Development projects 

In 2018, Asia Pacific Xuanhao (APX), a company with links to the People's Liberation Army and People's Armed Police, announced a plan to lease 225 hectares within and around the port at La Unión. The purpose of the lease remains undisclosed.

Upon Nayib Bukele's visit to China in 2019, he had signed a series of MoUs with Xi Jinping, in which China would promise El Salvador a total of US$500 million in development projects. These projects include a new national football stadium, a new US$40 million national library, a tourist pier in La Libertad and Ilopango, and US$200 million on the "Surf City" project, thereby involving El Salvador in China's Belt and Road Initiative.

Nayib Bukele announced on Twitter that a cooperation project granted by the People's Republic of China will have US$54 million new national library be built in El Salvador. The Salvadoran President later announced on December 30, 2021, that the 50,000-capacity Estadio Nacional de El Salvador will be built to replace Estadio Cuscatlán as El Salvador's national football stadium, at a cost of US$500 million, in collaboration with China.

Foreign aid 
In 2019, China offered El Salvador around US$150 million in social projects and 3,000 tons of rice to thousands of Salvadorian victims to droughts.

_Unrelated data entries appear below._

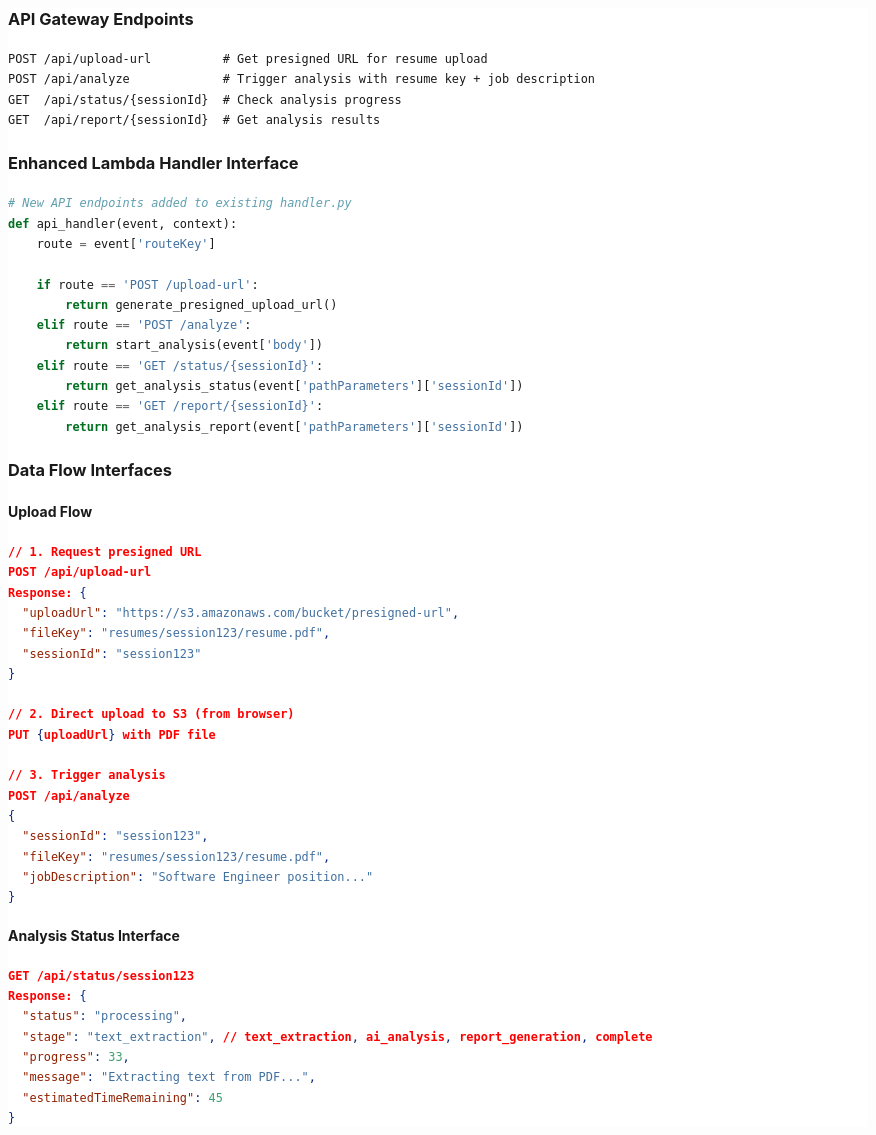 ### API Gateway Endpoints
```
POST /api/upload-url          # Get presigned URL for resume upload
POST /api/analyze             # Trigger analysis with resume key + job description
GET  /api/status/{sessionId}  # Check analysis progress
GET  /api/report/{sessionId}  # Get analysis results
```

### Enhanced Lambda Handler Interface
```python
# New API endpoints added to existing handler.py
def api_handler(event, context):
    route = event['routeKey']
    
    if route == 'POST /upload-url':
        return generate_presigned_upload_url()
    elif route == 'POST /analyze':
        return start_analysis(event['body'])
    elif route == 'GET /status/{sessionId}':
        return get_analysis_status(event['pathParameters']['sessionId'])
    elif route == 'GET /report/{sessionId}':
        return get_analysis_report(event['pathParameters']['sessionId'])
```

### Data Flow Interfaces

#### Upload Flow
```json
// 1. Request presigned URL
POST /api/upload-url
Response: {
  "uploadUrl": "https://s3.amazonaws.com/bucket/presigned-url",
  "fileKey": "resumes/session123/resume.pdf",
  "sessionId": "session123"
}

// 2. Direct upload to S3 (from browser)
PUT {uploadUrl} with PDF file

// 3. Trigger analysis
POST /api/analyze
{
  "sessionId": "session123",
  "fileKey": "resumes/session123/resume.pdf",
  "jobDescription": "Software Engineer position..."
}
```

#### Analysis Status Interface
```json
GET /api/status/session123
Response: {
  "status": "processing",
  "stage": "text_extraction", // text_extraction, ai_analysis, report_generation, complete
  "progress": 33,
  "message": "Extracting text from PDF...",
  "estimatedTimeRemaining": 45
}
```
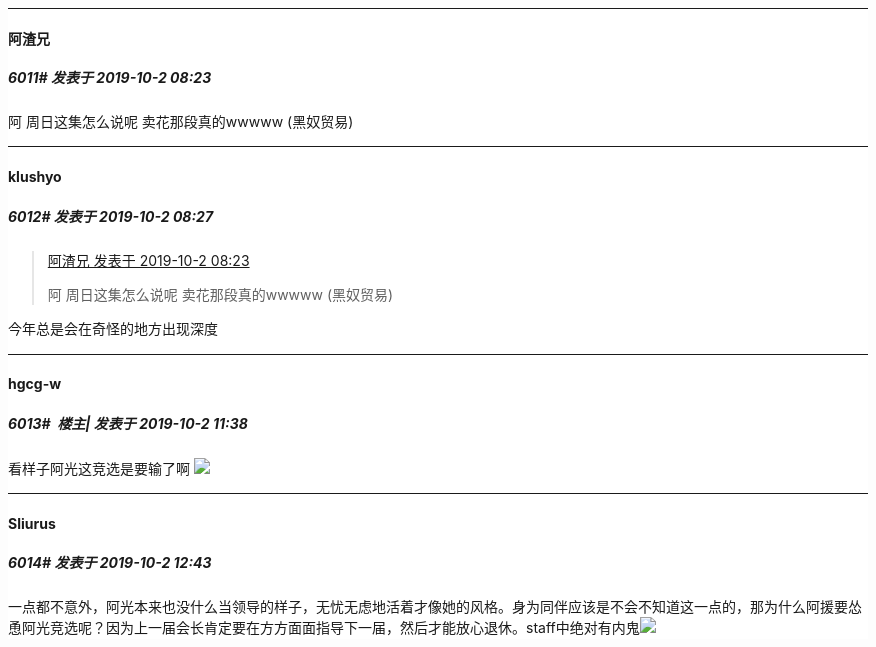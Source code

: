 *****

####  阿渣兄  
##### 6011#       发表于 2019-10-2 08:23




阿 周日这集怎么说呢 卖花那段真的wwwww (黑奴贸易)







*****

####  klushyo  
##### 6012#       发表于 2019-10-2 08:27



<blockquote><a href="httphttps://bbs.saraba1st.com/2b/forum.php?mod=redirect&amp;goto=findpost&amp;pid=45118373&amp;ptid=1785119" target="_blank">阿渣兄 发表于 2019-10-2 08:23</a>

阿 周日这集怎么说呢 卖花那段真的wwwww (黑奴贸易)</blockquote>
今年总是会在奇怪的地方出现深度







*****

####  hgcg-w  
##### 6013#         楼主| 发表于 2019-10-2 11:38




看样子阿光这竞选是要输了啊
<img src="http://wx4.sinaimg.cn/large/e7cbae74ly1g7jh0igmlrj20s40ro7d1.jpg" referrerpolicy="no-referrer">







*****

####  Sliurus  
##### 6014#       发表于 2019-10-2 12:43




一点都不意外，阿光本来也没什么当领导的样子，无忧无虑地活着才像她的风格。身为同伴应该是不会不知道这一点的，那为什么阿援要怂恿阿光竞选呢？因为上一届会长肯定要在方方面面指导下一届，然后才能放心退休。staff中绝对有内鬼<img src="https://static.saraba1st.com/image/smiley/face2017/067.png" referrerpolicy="no-referrer">





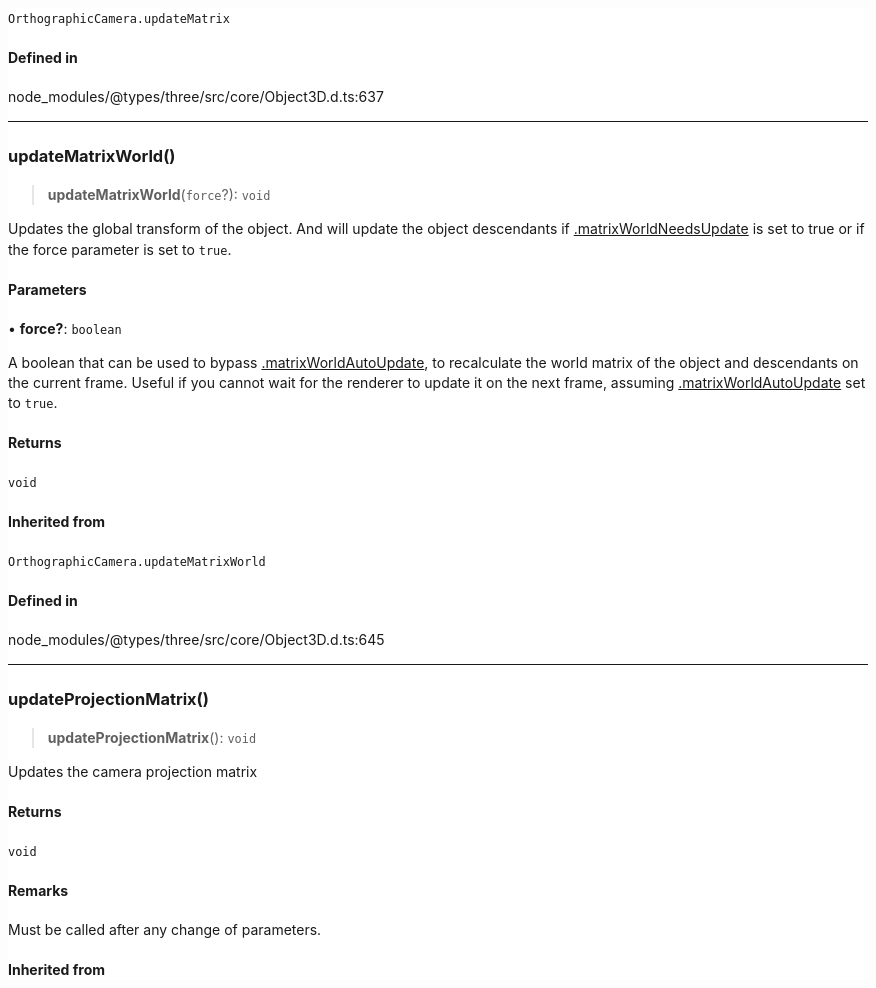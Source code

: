 `OrthographicCamera.updateMatrix`

#### Defined in

node\_modules/@types/three/src/core/Object3D.d.ts:637

***

### updateMatrixWorld()

> **updateMatrixWorld**(`force`?): `void`

Updates the global transform of the object.
And will update the object descendants if [.matrixWorldNeedsUpdate](../../../../../three.ez/api/classes/orthographiccameraauto/#matrixworldneedsupdate) is set to true or if the force parameter is set to `true`.

#### Parameters

• **force?**: `boolean`

A boolean that can be used to bypass [.matrixWorldAutoUpdate](../../../../../three.ez/api/classes/orthographiccameraauto/#matrixworldautoupdate), to recalculate the world matrix of the object and descendants on the current frame.
Useful if you cannot wait for the renderer to update it on the next frame, assuming [.matrixWorldAutoUpdate](../../../../../three.ez/api/classes/orthographiccameraauto/#matrixworldautoupdate) set to `true`.

#### Returns

`void`

#### Inherited from

`OrthographicCamera.updateMatrixWorld`

#### Defined in

node\_modules/@types/three/src/core/Object3D.d.ts:645

***

### updateProjectionMatrix()

> **updateProjectionMatrix**(): `void`

Updates the camera projection matrix

#### Returns

`void`

#### Remarks

Must be called after any change of parameters.

#### Inherited from
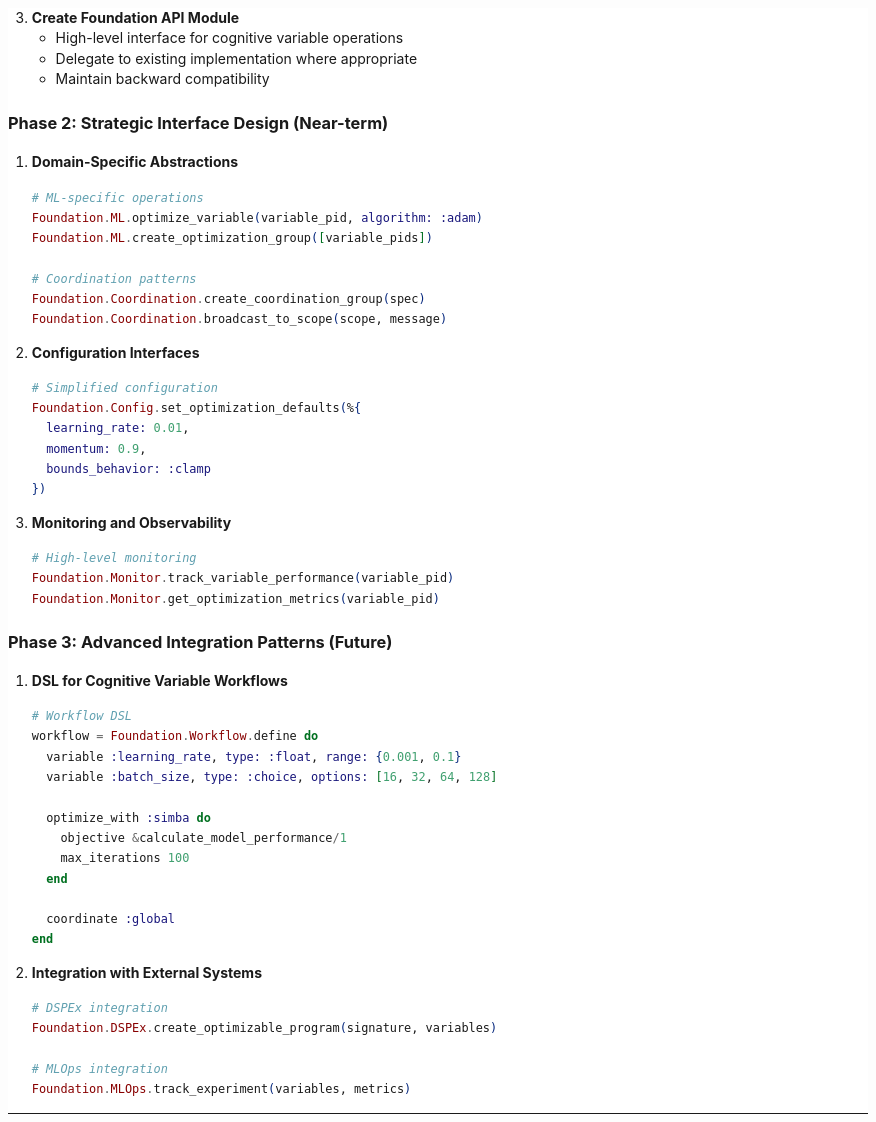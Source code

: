 3. **Create Foundation API Module**
   - High-level interface for cognitive variable operations
   - Delegate to existing implementation where appropriate
   - Maintain backward compatibility

### **Phase 2: Strategic Interface Design** (Near-term)

1. **Domain-Specific Abstractions**
   ```elixir
   # ML-specific operations
   Foundation.ML.optimize_variable(variable_pid, algorithm: :adam)
   Foundation.ML.create_optimization_group([variable_pids])
   
   # Coordination patterns
   Foundation.Coordination.create_coordination_group(spec)
   Foundation.Coordination.broadcast_to_scope(scope, message)
   ```

2. **Configuration Interfaces**
   ```elixir
   # Simplified configuration
   Foundation.Config.set_optimization_defaults(%{
     learning_rate: 0.01,
     momentum: 0.9,
     bounds_behavior: :clamp
   })
   ```

3. **Monitoring and Observability**
   ```elixir
   # High-level monitoring
   Foundation.Monitor.track_variable_performance(variable_pid)
   Foundation.Monitor.get_optimization_metrics(variable_pid)
   ```

### **Phase 3: Advanced Integration Patterns** (Future)

1. **DSL for Cognitive Variable Workflows**
   ```elixir
   # Workflow DSL
   workflow = Foundation.Workflow.define do
     variable :learning_rate, type: :float, range: {0.001, 0.1}
     variable :batch_size, type: :choice, options: [16, 32, 64, 128]
     
     optimize_with :simba do
       objective &calculate_model_performance/1
       max_iterations 100
     end
     
     coordinate :global
   end
   ```

2. **Integration with External Systems**
   ```elixir
   # DSPEx integration
   Foundation.DSPEx.create_optimizable_program(signature, variables)
   
   # MLOps integration  
   Foundation.MLOps.track_experiment(variables, metrics)
   ```

---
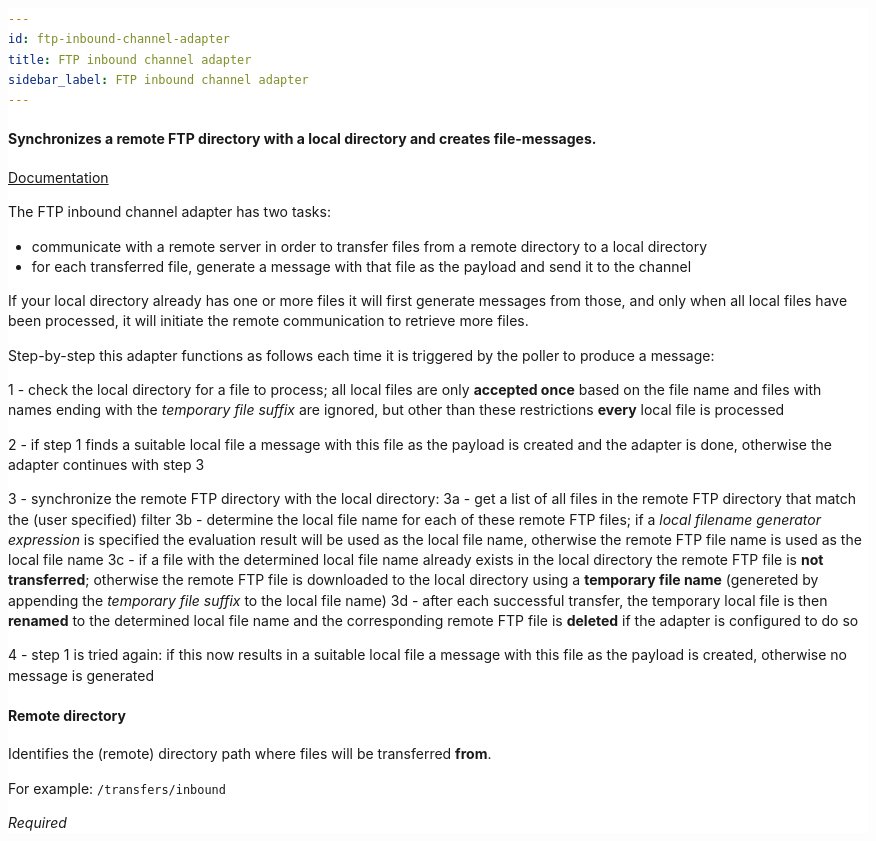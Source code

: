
 ```yaml
---
id: ftp-inbound-channel-adapter
title: FTP inbound channel adapter
sidebar_label: FTP inbound channel adapter
---
```

#### Synchronizes a remote FTP directory with a local directory and creates file-messages.
<a href="http://docs.spring.io/spring-integration/docs/2.1.x/reference/html/ftp.html#ftp-inbound" target="_blank">Documentation</a>

The FTP inbound channel adapter has two tasks: 
- communicate with a remote server in order to transfer files from a remote directory to a local directory
- for each transferred file, generate a message with that file as the payload and send it to the channel

If your local directory already has one or more files it will first generate messages from those, and only when all local files have been processed, it will initiate the remote communication to retrieve more files.


Step-by-step this adapter functions as follows each time it is triggered by the poller to produce a message:

1 - check the local directory for a file to process; all local files are only <b>accepted once</b> based on the file name and files with names ending with the <i>temporary file suffix</i> are ignored, but other than these restrictions <b>every</b> local file is processed

2 - if step 1 finds a suitable local file a message with this file as the payload is created and the adapter is done, otherwise the adapter continues with step 3

3 - synchronize the remote FTP directory with the local directory:
3a - get a list of all files in the remote FTP directory that match the (user specified) filter
3b - determine the local file name for each of these remote FTP files; if a <i>local filename generator expression</i> is specified the evaluation result will be used as the local file name, otherwise the remote FTP file name is used as the local file name
3c - if a file with the determined local file name already exists in the local directory the remote FTP file is <b>not transferred</b>; otherwise the remote FTP file is downloaded to the local directory using a <b>temporary file name</b> (genereted by appending the <i>temporary file suffix</i> to the local file name)
3d - after each successful transfer, the temporary local file is then <b>renamed</b> to the determined local file name and the corresponding remote FTP file is <b>deleted</b> if the adapter is configured to do so

4 - step 1 is tried again: if this now results in a suitable local file a message with this file as the payload is created, otherwise no message is generated

#### Remote directory
Identifies the (remote) directory path where files will be transferred <b>from</b>.

For example: <code>/transfers/inbound</code>

<i>Required</i>
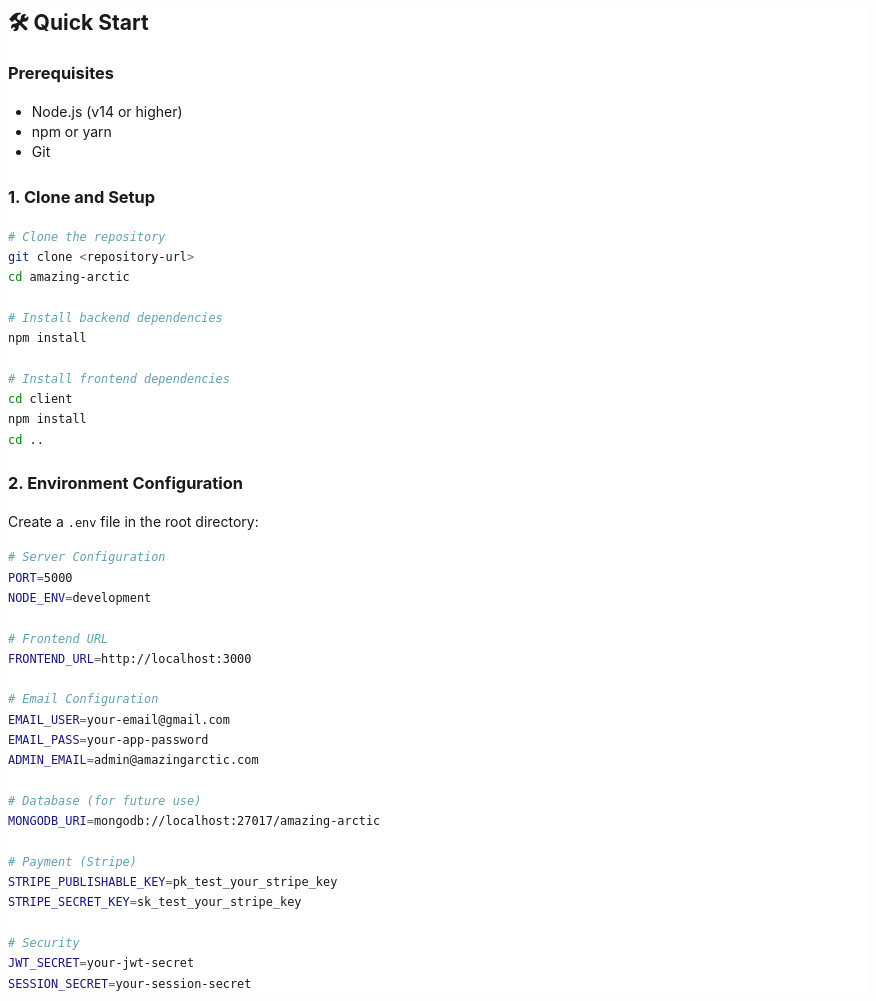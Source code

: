 ## 🛠️ Quick Start

### Prerequisites
- Node.js (v14 or higher)
- npm or yarn
- Git

### 1. Clone and Setup

```bash
# Clone the repository
git clone <repository-url>
cd amazing-arctic

# Install backend dependencies
npm install

# Install frontend dependencies
cd client
npm install
cd ..
```

### 2. Environment Configuration

Create a `.env` file in the root directory:

```bash
# Server Configuration
PORT=5000
NODE_ENV=development

# Frontend URL
FRONTEND_URL=http://localhost:3000

# Email Configuration
EMAIL_USER=your-email@gmail.com
EMAIL_PASS=your-app-password
ADMIN_EMAIL=admin@amazingarctic.com

# Database (for future use)
MONGODB_URI=mongodb://localhost:27017/amazing-arctic

# Payment (Stripe)
STRIPE_PUBLISHABLE_KEY=pk_test_your_stripe_key
STRIPE_SECRET_KEY=sk_test_your_stripe_key

# Security
JWT_SECRET=your-jwt-secret
SESSION_SECRET=your-session-secret
```
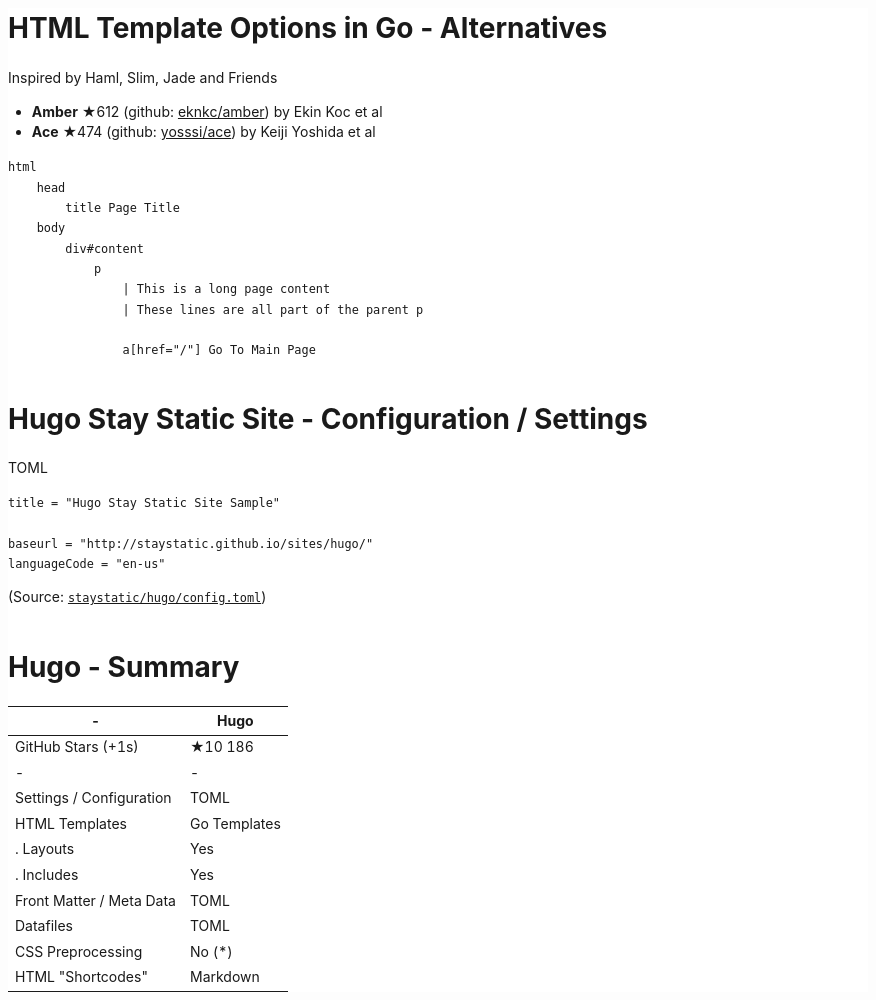 
# HTML Template Options in Go - Alternatives

Inspired by Haml, Slim, Jade and Friends

- **Amber** ★612 (github: [eknkc/amber](https://github.com/eknkc/amber)) by Ekin Koc et al
- **Ace** ★474 (github: [yosssi/ace](https://github.com/yosssi/ace)) by Keiji Yoshida et al

```
html
    head
        title Page Title
    body
        div#content
            p
                | This is a long page content
                | These lines are all part of the parent p

                a[href="/"] Go To Main Page
```



# Hugo Stay Static Site - Configuration / Settings

TOML

```
title = "Hugo Stay Static Site Sample"

baseurl = "http://staystatic.github.io/sites/hugo/"
languageCode = "en-us"
```

(Source: [`staystatic/hugo/config.toml`](https://github.com/staystatic/hugo/blob/master/config.toml))



# Hugo - Summary

|  -                       | Hugo         |
| ------------------------ | ------------ |
| GitHub Stars (+1s)       | ★10 186     |
|  -                       |  -           |
| Settings / Configuration | TOML         |
| HTML Templates           | Go Templates |
| . Layouts                | Yes          |
| . Includes               | Yes          |
| Front Matter / Meta Data | TOML         |
| Datafiles                | TOML         |
| CSS Preprocessing        | No (*)       |
| HTML "Shortcodes"        | Markdown     |


[^1]: the footnote text.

The COVID-19 pandemic in El Salvador saw vaccine diplomacy increase between China and El Salvador. El Salvador received from China 150,000 vaccine doses of the CoronaVac vaccine donated by China, on top of 2 million Sinovac vaccines that the Central American nation had purchased.

Culture 
In November 2019, El Salvador permitted the opening of its first Confucius Institute at the University of El Salvador.